含二維金屬孔洞陣列之反射式遠紅外窄頻吸收器之研究

Abstract

本論文研究含二維金屬孔洞陣列的金屬-介電質-金屬型微共振腔於遠紅外波段的吸收特性與物理機制。我們模擬正方形孔洞陣列與兩種多邊形(凹與凸)孔洞陣列的吸收頻譜。與正方形孔洞相比，凹(凸)多邊形孔洞可增強S ( P )偏振電磁波的共振吸收。透過表面電流分析，我們發現凹多邊形孔洞提供兩個相互耦合的共振模態。藉由改變週期影響電流分佈，特定模態的吸收強度可有三倍以上的提升，並透過實驗驗證這些特性。
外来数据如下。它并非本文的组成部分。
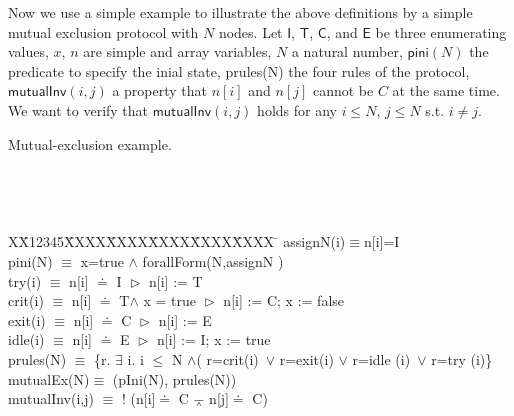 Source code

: \documentclass{llncs}
\newlength{\fminilength}
\newenvironment{fmini}[1][\linewidth]
  {\setlength{\fminilength}{#1\fboxsep-2\fboxrule}%
   \vspace{2ex}\noindent\begin{lrbox}{\fminibox}\begin{minipage}{\fminilength}%
   \mbox{ }\hfill\vspace{-2.5ex}}%
  {\end{minipage}\end{lrbox}\vspace{1ex}\hspace{0ex}%
   \framebox{\usebox{\fminibox}}}
\newenvironment{specification}
{\noindent\scriptsize
\tt\begin{fmini}\begin{tabbing}X\=X12345\=XXXX\=XXXX\=XXXX\=XXXX\=XXXX
\=\+\kill} {\end{tabbing}\normalfont\end{fmini}}
\def \eqc {\doteq }
\def \andc {\barwedge }
\def \negc {!}
\begin{document}
Now we use a simple example to illustrate the above definitions by a simple mutual exclusion protocol with $N$ nodes. Let $\mathsf{I}$, $\mathsf{T}$,
 $\mathsf{C}$, and  $\mathsf{E}$  be three enumerating values, $x$,    $n$ are  simple and array variables, $N$ a natural number,  $\mathsf{pini}(N)$   the predicate to specify the inial state, prules(N) the four rules of the protocol, $\mathsf{mutualInv}(i,j)$ a property that $n[i]$ and $ n[j]$ cannot be $C$ at the same time. We want to verify that $\mathsf{mutualInv}(i,j)$ holds for any $i\le N$, $j \le N$ s.t. $i \neq j$.
\vspace{-0.3cm}
\begin{example}\label{example1}Mutual-exclusion example.

\begin{specification}
assignN(i)$\equiv$n[i]=I\\
 pini(N) $\equiv$
   x=true $\wedge$  forallForm(N,assignN )\\

    try(i) $\equiv$ n[i] $\eqc$ I $\vartriangleright$ n[i] := T \\

    crit(i) $\equiv$ n[i] $\eqc$ T$\wedge$ x = true $\vartriangleright$  n[i] := C; x := false\\

%
   exit(i) $\equiv$ n[i] $\eqc$ C $\vartriangleright$ n[i] := E \\


   idle(i) $\equiv$  n[i] $\eqc$ E $\vartriangleright$ n[i] := I;  x := true
  \\%
   prules(N) $\equiv$ \{r. $\exists$ i. i $\le$ N $\wedge$( r=crit(i)~$\vee$ r=exit(i)  $\vee$ r=idle (i)~$\vee$ r=try (i)\}\\

mutualEx(N)$\equiv$ (pIni(N), prules(N))\\

mutualInv(i,j) $\equiv$
  $\negc$ (n[i]$\eqc$ C $\andc$ n[j]$\eqc$ C)\\



\end{specification}
\end{example}
\end{document}
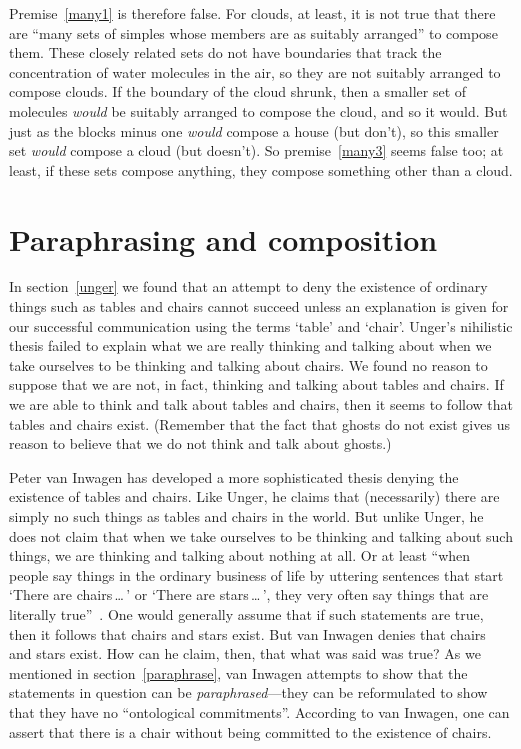 \documentclass[11pt]{article}
\begin{document}
\begin{spacing}{1.5}
Premise~\ref{many1} is therefore false.  For clouds, at least, it is
not true that there are ``many sets of simples whose members are as
suitably arranged'' to compose them.  These closely related sets do
not have boundaries that track the concentration of water molecules in
the air, so they are not suitably arranged to compose clouds.  If the
boundary of the cloud shrunk, then a smaller set of molecules {\em
  would} be suitably arranged to compose the cloud, and so it would.
But just as the blocks minus one {\em would} compose a house (but
don't), so this smaller set {\em would} compose a cloud (but doesn't).
So premise~\ref{many3} seems false too; at least, if these sets
compose anything, they compose something other than a cloud.

\section{Paraphrasing and composition}
In section~\ref{unger} we found that an attempt to deny the existence
of ordinary things such as tables and chairs cannot succeed unless an
explanation is given for our successful communication using the terms
`table' and `chair'.  Unger's nihilistic thesis failed to explain what
we are really thinking and talking about when we take ourselves to be
thinking and talking about chairs.  We found no reason to suppose that
we are not, in fact, thinking and talking about tables and chairs.  If
we are able to think and talk about tables and chairs, then it seems
to follow that tables and chairs exist.  (Remember that the fact that
ghosts do not exist gives us reason to believe that we do not think
and talk about ghosts.)

Peter van Inwagen has developed a more sophisticated thesis denying
the existence of tables and chairs.  Like Unger, he claims that
(necessarily) there are simply no such things as tables and chairs in
the world.  But unlike Unger, he does not claim that when we take
ourselves to be thinking and talking about such things, we are
thinking and talking about nothing at all.  Or at least ``when people
say things in the ordinary business of life by uttering sentences that
start `There are chairs\,\ldots\,' or `There are stars\,\ldots\,',
they very often say things that are literally
true''~\citep[102]{inwagen1995}.  One would generally assume that if
such statements are true, then it follows that chairs and stars exist.
But van Inwagen denies that chairs and stars exist.  How can he claim,
then, that what was said was true?  As we mentioned in
section~\ref{paraphrase}, van Inwagen attempts to show that the
statements in question can be {\em paraphrased}---they can be
reformulated to show that they have no ``ontological commitments''.
According to van Inwagen, one can assert that there is a chair without
being committed to the existence of chairs.


\end{spacing}
\end{document}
This thesis studies far infrared absorption properties and physical mechanism of metal-insulator-metal microcavities with two-dimensional metallic hole array. We calculate absorption spectra for microcavities with arrays of square holes and two types of polygon holes(convex and concave). Compared with square holes, the concave(convex) polygon holes exhibit enhanced resonant absorption for S(P)-polarized wave. The concave polygon holes provide two coupled resonant modes, which is revealed through surface current analysis. A threefold absorbance improvement for one of the resonances is obtained by modifying surface current distribution, achieved by changing array periodicity, and is verified experimentally.